**What is needed**
Return, from the lines below, each one that includes the word "with".

**Task inputs**
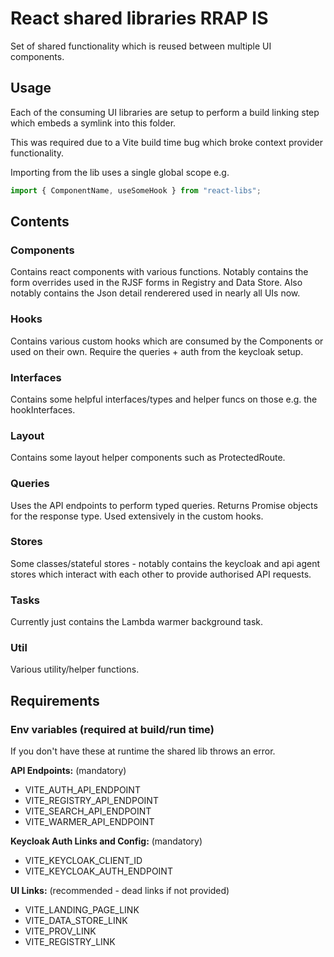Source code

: # React shared libraries RRAP IS

Set of shared functionality which is reused between multiple UI components.

## Usage

Each of the consuming UI libraries are setup to perform a build linking step which embeds a symlink into this folder.

This was required due to a Vite build time bug which broke context provider functionality.


Importing from the lib uses a single global scope e.g.

```typescript
import { ComponentName, useSomeHook } from "react-libs";
```

## Contents

### Components

Contains react components with various functions. Notably contains the form overrides used in the RJSF forms in Registry and Data Store. Also notably contains the Json detail renderered used in nearly all UIs now.

### Hooks

Contains various custom hooks which are consumed by the Components or used on their own. Require the queries + auth from the keycloak setup.

### Interfaces

Contains some helpful interfaces/types and helper funcs on those e.g. the hookInterfaces.

### Layout

Contains some layout helper components such as ProtectedRoute.

### Queries

Uses the API endpoints to perform typed queries. Returns Promise objects for the response type. Used extensively in the custom hooks.

### Stores

Some classes/stateful stores - notably contains the keycloak and api agent stores which interact with each other to provide authorised API requests.

### Tasks

Currently just contains the Lambda warmer background task.

### Util

Various utility/helper functions.

## Requirements

### Env variables (required at build/run time)

If you don't have these at runtime the shared lib throws an error.

**API Endpoints:** (mandatory)

-   VITE_AUTH_API_ENDPOINT
-   VITE_REGISTRY_API_ENDPOINT
-   VITE_SEARCH_API_ENDPOINT
-   VITE_WARMER_API_ENDPOINT

**Keycloak Auth Links and Config:** (mandatory)

-   VITE_KEYCLOAK_CLIENT_ID
-   VITE_KEYCLOAK_AUTH_ENDPOINT

**UI Links:** (recommended - dead links if not provided)

-   VITE_LANDING_PAGE_LINK
-   VITE_DATA_STORE_LINK
-   VITE_PROV_LINK
-   VITE_REGISTRY_LINK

**Solution below**
Contains react components with various functions. Notably contains the form overrides used in the RJSF forms in Registry and Data Store. Also notably contains the Json detail renderered used in nearly all UIs now.
Some classes/stateful stores - notably contains the keycloak and api agent stores which interact with each other to provide authorised API requests.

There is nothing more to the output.